▶ **TASK GOAL**
Type out every line of the data again, exactly.

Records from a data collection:
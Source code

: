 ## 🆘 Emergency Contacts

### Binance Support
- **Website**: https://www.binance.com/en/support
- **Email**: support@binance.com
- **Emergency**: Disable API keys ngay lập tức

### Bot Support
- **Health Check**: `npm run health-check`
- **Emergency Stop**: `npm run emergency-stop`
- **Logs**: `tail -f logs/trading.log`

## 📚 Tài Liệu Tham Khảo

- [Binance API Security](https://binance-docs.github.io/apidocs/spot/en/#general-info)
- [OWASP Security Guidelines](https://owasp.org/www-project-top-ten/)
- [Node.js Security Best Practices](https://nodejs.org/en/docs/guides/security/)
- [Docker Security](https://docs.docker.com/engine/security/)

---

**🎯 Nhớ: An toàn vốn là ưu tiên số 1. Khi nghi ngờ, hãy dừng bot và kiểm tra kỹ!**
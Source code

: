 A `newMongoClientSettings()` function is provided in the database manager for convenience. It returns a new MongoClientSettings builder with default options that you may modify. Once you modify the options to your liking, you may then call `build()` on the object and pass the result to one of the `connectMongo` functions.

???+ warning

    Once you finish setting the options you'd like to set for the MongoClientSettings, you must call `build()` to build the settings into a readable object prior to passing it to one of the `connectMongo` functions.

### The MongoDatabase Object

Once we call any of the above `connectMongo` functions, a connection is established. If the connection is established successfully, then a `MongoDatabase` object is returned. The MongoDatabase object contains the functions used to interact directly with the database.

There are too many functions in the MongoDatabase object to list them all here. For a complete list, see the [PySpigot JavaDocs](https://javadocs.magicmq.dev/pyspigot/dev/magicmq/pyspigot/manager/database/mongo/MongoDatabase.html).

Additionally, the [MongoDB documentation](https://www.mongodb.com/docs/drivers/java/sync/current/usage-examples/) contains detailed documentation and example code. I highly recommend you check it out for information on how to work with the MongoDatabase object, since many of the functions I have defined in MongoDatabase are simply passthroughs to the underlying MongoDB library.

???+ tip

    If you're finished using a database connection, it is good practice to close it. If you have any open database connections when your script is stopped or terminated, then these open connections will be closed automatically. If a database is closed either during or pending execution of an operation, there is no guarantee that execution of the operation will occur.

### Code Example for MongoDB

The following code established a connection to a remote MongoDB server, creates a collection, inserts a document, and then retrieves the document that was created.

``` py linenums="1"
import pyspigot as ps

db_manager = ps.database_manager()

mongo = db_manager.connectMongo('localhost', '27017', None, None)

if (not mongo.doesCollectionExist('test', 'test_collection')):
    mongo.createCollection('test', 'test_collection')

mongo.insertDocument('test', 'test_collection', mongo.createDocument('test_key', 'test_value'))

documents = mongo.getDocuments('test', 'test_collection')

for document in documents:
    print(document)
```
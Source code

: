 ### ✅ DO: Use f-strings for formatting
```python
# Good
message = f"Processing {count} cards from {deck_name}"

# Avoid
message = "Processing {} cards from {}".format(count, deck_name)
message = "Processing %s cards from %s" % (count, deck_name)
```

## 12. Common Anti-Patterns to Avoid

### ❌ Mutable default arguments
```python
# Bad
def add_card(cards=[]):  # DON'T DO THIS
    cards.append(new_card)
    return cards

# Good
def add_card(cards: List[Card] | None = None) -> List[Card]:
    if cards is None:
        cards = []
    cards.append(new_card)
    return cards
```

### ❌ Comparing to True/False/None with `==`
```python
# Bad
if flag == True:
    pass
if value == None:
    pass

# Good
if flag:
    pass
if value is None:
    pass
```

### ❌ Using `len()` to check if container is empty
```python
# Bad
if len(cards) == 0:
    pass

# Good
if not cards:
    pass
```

▶ **TASK RESPONSE**
Source code

: ## 🆘 Emergency Contacts

### Binance Support
- **Website**: https://www.binance.com/en/support
- **Email**: support@binance.com
- **Emergency**: Disable API keys ngay lập tức

### Bot Support
- **Health Check**: `npm run health-check`
- **Emergency Stop**: `npm run emergency-stop`
- **Logs**: `tail -f logs/trading.log`

## 📚 Tài Liệu Tham Khảo

- [Binance API Security](https://binance-docs.github.io/apidocs/spot/en/#general-info)
- [OWASP Security Guidelines](https://owasp.org/www-project-top-ten/)
- [Node.js Security Best Practices](https://nodejs.org/en/docs/guides/security/)
- [Docker Security](https://docs.docker.com/engine/security/)

---

**🎯 Nhớ: An toàn vốn là ưu tiên số 1. Khi nghi ngờ, hãy dừng bot và kiểm tra kỹ!**
Source code

: A `newMongoClientSettings()` function is provided in the database manager for convenience. It returns a new MongoClientSettings builder with default options that you may modify. Once you modify the options to your liking, you may then call `build()` on the object and pass the result to one of the `connectMongo` functions.

???+ warning

    Once you finish setting the options you'd like to set for the MongoClientSettings, you must call `build()` to build the settings into a readable object prior to passing it to one of the `connectMongo` functions.

### The MongoDatabase Object

Once we call any of the above `connectMongo` functions, a connection is established. If the connection is established successfully, then a `MongoDatabase` object is returned. The MongoDatabase object contains the functions used to interact directly with the database.

There are too many functions in the MongoDatabase object to list them all here. For a complete list, see the [PySpigot JavaDocs](https://javadocs.magicmq.dev/pyspigot/dev/magicmq/pyspigot/manager/database/mongo/MongoDatabase.html).

Additionally, the [MongoDB documentation](https://www.mongodb.com/docs/drivers/java/sync/current/usage-examples/) contains detailed documentation and example code. I highly recommend you check it out for information on how to work with the MongoDatabase object, since many of the functions I have defined in MongoDatabase are simply passthroughs to the underlying MongoDB library.

???+ tip

    If you're finished using a database connection, it is good practice to close it. If you have any open database connections when your script is stopped or terminated, then these open connections will be closed automatically. If a database is closed either during or pending execution of an operation, there is no guarantee that execution of the operation will occur.

### Code Example for MongoDB

The following code established a connection to a remote MongoDB server, creates a collection, inserts a document, and then retrieves the document that was created.

``` py linenums="1"
import pyspigot as ps

db_manager = ps.database_manager()

mongo = db_manager.connectMongo('localhost', '27017', None, None)

if (not mongo.doesCollectionExist('test', 'test_collection')):
    mongo.createCollection('test', 'test_collection')

mongo.insertDocument('test', 'test_collection', mongo.createDocument('test_key', 'test_value'))

documents = mongo.getDocuments('test', 'test_collection')

for document in documents:
    print(document)
```
Source code

: ### ✅ DO: Use f-strings for formatting
```python
# Good
message = f"Processing {count} cards from {deck_name}"

# Avoid
message = "Processing {} cards from {}".format(count, deck_name)
message = "Processing %s cards from %s" % (count, deck_name)
```

## 12. Common Anti-Patterns to Avoid

### ❌ Mutable default arguments
```python
# Bad
def add_card(cards=[]):  # DON'T DO THIS
    cards.append(new_card)
    return cards

# Good
def add_card(cards: List[Card] | None = None) -> List[Card]:
    if cards is None:
        cards = []
    cards.append(new_card)
    return cards
```

### ❌ Comparing to True/False/None with `==`
```python
# Bad
if flag == True:
    pass
if value == None:
    pass

# Good
if flag:
    pass
if value is None:
    pass
```

### ❌ Using `len()` to check if container is empty
```python
# Bad
if len(cards) == 0:
    pass

# Good
if not cards:
    pass
```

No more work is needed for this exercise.